Stored data entries:

★ ★ ★

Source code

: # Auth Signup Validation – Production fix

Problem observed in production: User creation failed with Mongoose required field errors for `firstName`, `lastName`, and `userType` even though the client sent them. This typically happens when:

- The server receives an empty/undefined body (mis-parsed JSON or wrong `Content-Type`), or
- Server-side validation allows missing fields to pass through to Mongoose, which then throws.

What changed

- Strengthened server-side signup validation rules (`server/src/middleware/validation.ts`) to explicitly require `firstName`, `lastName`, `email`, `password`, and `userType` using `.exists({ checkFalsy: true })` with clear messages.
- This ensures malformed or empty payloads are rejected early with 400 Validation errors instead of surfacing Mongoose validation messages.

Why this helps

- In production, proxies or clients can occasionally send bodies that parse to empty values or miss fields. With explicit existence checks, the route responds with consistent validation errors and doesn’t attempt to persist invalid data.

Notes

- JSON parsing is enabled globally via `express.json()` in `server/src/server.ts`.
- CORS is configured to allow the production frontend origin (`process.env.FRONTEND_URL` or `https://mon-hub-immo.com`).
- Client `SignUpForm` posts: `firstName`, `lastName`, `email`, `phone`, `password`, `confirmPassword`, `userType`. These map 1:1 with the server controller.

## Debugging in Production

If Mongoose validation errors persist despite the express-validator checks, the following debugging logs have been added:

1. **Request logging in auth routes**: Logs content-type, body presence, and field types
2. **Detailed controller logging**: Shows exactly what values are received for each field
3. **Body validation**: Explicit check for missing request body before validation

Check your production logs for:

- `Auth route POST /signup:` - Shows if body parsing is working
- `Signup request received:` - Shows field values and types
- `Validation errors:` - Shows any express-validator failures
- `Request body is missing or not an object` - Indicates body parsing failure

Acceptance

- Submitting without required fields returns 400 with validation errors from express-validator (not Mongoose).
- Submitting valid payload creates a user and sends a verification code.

★ ★ ★

TASK DETAILS - Can you quote exactly the lines from the one containing "any express-validator failures" through the last line of the records above, and nothing else?

ANSWER AREA -
- `Validation errors:` - Shows any express-validator failures
- `Request body is missing or not an object` - Indicates body parsing failure

Acceptance

- Submitting without required fields returns 400 with validation errors from express-validator (not Mongoose).
- Submitting valid payload creates a user and sends a verification code.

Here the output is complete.